### Provided data
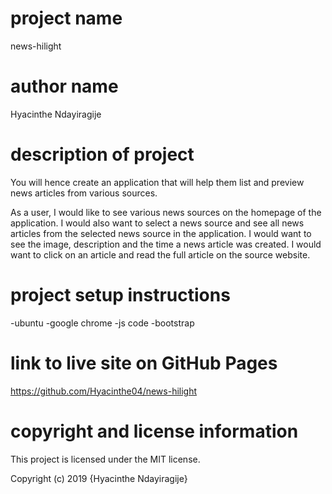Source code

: # project name
news-hilight

# author name
Hyacinthe Ndayiragije

# description of project
 You will hence create an application that will help them list and preview news articles from various sources. 

 As a user, I would like to see various news sources on the homepage of the application.
 I would also want to select a news source and see all news articles from the selected news source in the application.
 I would want to see the image, description and the time a news article was created.
 I would want to click on an article and read the full article on the source website.


# project setup instructions
-ubuntu 
-google chrome 
-js code 
-bootstrap

# link to live site on GitHub Pages
https://github.com/Hyacinthe04/news-hilight

# copyright and license information
This project is licensed under the MIT license.

Copyright (c) 2019 {Hyacinthe Ndayiragije}

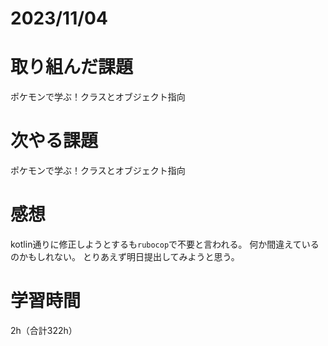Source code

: # 2023/11/04
# 取り組んだ課題
ポケモンで学ぶ！クラスとオブジェクト指向
  
# 次やる課題
ポケモンで学ぶ！クラスとオブジェクト指向

# 感想
kotlin通りに修正しようとするも`rubocop`で不要と言われる。
何か間違えているのかもしれない。
とりあえず明日提出してみようと思う。

# 学習時間
2h（合計322h）
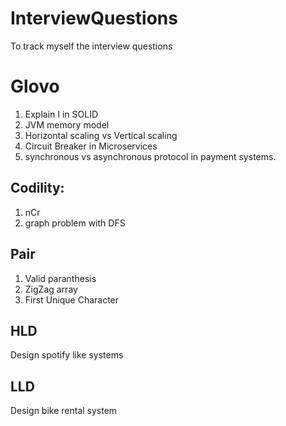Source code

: # InterviewQuestions
To track myself the interview questions

# Glovo
1. Explain I in SOLID
2. JVM memory model
3. Horizontal scaling vs Vertical scaling
4. Circuit Breaker in Microservices
5. synchronous vs asynchronous protocol in payment systems.

## Codility:
1. nCr 
2. graph problem with DFS 

## Pair
1. Valid paranthesis
2. ZigZag array
3. First Unique Character

## HLD
Design spotify like systems

## LLD
Design bike rental system
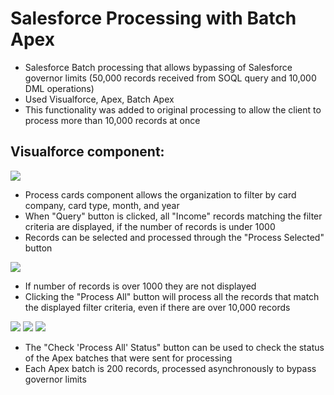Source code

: # Salesforce Processing with Batch Apex

* Salesforce Batch processing that allows bypassing of Salesforce governor limits (50,000 records received from SOQL query and 10,000 DML operations)
* Used Visualforce, Apex, Batch Apex
* This functionality was added to original processing to allow the client to process more than 10,000 records at once

Visualforce component:
---
<img src="https://raw.github.com/elizabethtian/salesforce-batch-processing/master/query.png"/>

* Process cards component allows the organization to filter by card company, card type, month, and year
* When "Query" button is clicked, all "Income" records matching the filter criteria are displayed, if the number of records is under 1000
* Records can be selected and processed through the "Process Selected" button

<img src="https://raw.github.com/elizabethtian/salesforce-batch-processing/master/processall.png"/>

* If number of records is over 1000 they are not displayed
* Clicking the "Process All" button will process all the records that match the displayed filter criteria, even if there are over 10,000 records

<img src="https://raw.github.com/elizabethtian/salesforce-batch-processing/master/check.png"/>
<img src="https://raw.github.com/elizabethtian/salesforce-batch-processing/master/processing.png"/>
<img src="https://raw.github.com/elizabethtian/salesforce-batch-processing/master/completed.png"/>

* The "Check 'Process All' Status" button can be used to check the status of the Apex batches that were sent for processing
* Each Apex batch is 200 records, processed asynchronously to bypass governor limits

### What you are asked to do
Pictures are to be dropped; every line of the records is to be returned unchanged.

### Task result
Source code

: # project name
news-hilight

# author name
Hyacinthe Ndayiragije

# description of project
 You will hence create an application that will help them list and preview news articles from various sources. 

 As a user, I would like to see various news sources on the homepage of the application.
 I would also want to select a news source and see all news articles from the selected news source in the application.
 I would want to see the image, description and the time a news article was created.
 I would want to click on an article and read the full article on the source website.


# project setup instructions
-ubuntu 
-google chrome 
-js code 
-bootstrap

# link to live site on GitHub Pages
https://github.com/Hyacinthe04/news-hilight

# copyright and license information
This project is licensed under the MIT license.

Copyright (c) 2019 {Hyacinthe Ndayiragije}

Source code

: # 2023/11/04
# 取り組んだ課題
ポケモンで学ぶ！クラスとオブジェクト指向
  
# 次やる課題
ポケモンで学ぶ！クラスとオブジェクト指向

# 感想
kotlin通りに修正しようとするも`rubocop`で不要と言われる。
何か間違えているのかもしれない。
とりあえず明日提出してみようと思う。

# 学習時間
2h（合計322h）
Source code

: # InterviewQuestions
To track myself the interview questions

# Glovo
1. Explain I in SOLID
2. JVM memory model
3. Horizontal scaling vs Vertical scaling
4. Circuit Breaker in Microservices
5. synchronous vs asynchronous protocol in payment systems.

## Codility:
1. nCr 
2. graph problem with DFS 

## Pair
1. Valid paranthesis
2. ZigZag array
3. First Unique Character

## HLD
Design spotify like systems

## LLD
Design bike rental system
Source code

: # Salesforce Processing with Batch Apex

* Salesforce Batch processing that allows bypassing of Salesforce governor limits (50,000 records received from SOQL query and 10,000 DML operations)
* Used Visualforce, Apex, Batch Apex
* This functionality was added to original processing to allow the client to process more than 10,000 records at once

Visualforce component:
---
<img src="https://raw.github.com/elizabethtian/salesforce-batch-processing/master/query.png"/>

* Process cards component allows the organization to filter by card company, card type, month, and year
* When "Query" button is clicked, all "Income" records matching the filter criteria are displayed, if the number of records is under 1000
* Records can be selected and processed through the "Process Selected" button

<img src="https://raw.github.com/elizabethtian/salesforce-batch-processing/master/processall.png"/>

* If number of records is over 1000 they are not displayed
* Clicking the "Process All" button will process all the records that match the displayed filter criteria, even if there are over 10,000 records

<img src="https://raw.github.com/elizabethtian/salesforce-batch-processing/master/check.png"/>
<img src="https://raw.github.com/elizabethtian/salesforce-batch-processing/master/processing.png"/>
<img src="https://raw.github.com/elizabethtian/salesforce-batch-processing/master/completed.png"/>

* The "Check 'Process All' Status" button can be used to check the status of the Apex batches that were sent for processing
* Each Apex batch is 200 records, processed asynchronously to bypass governor limits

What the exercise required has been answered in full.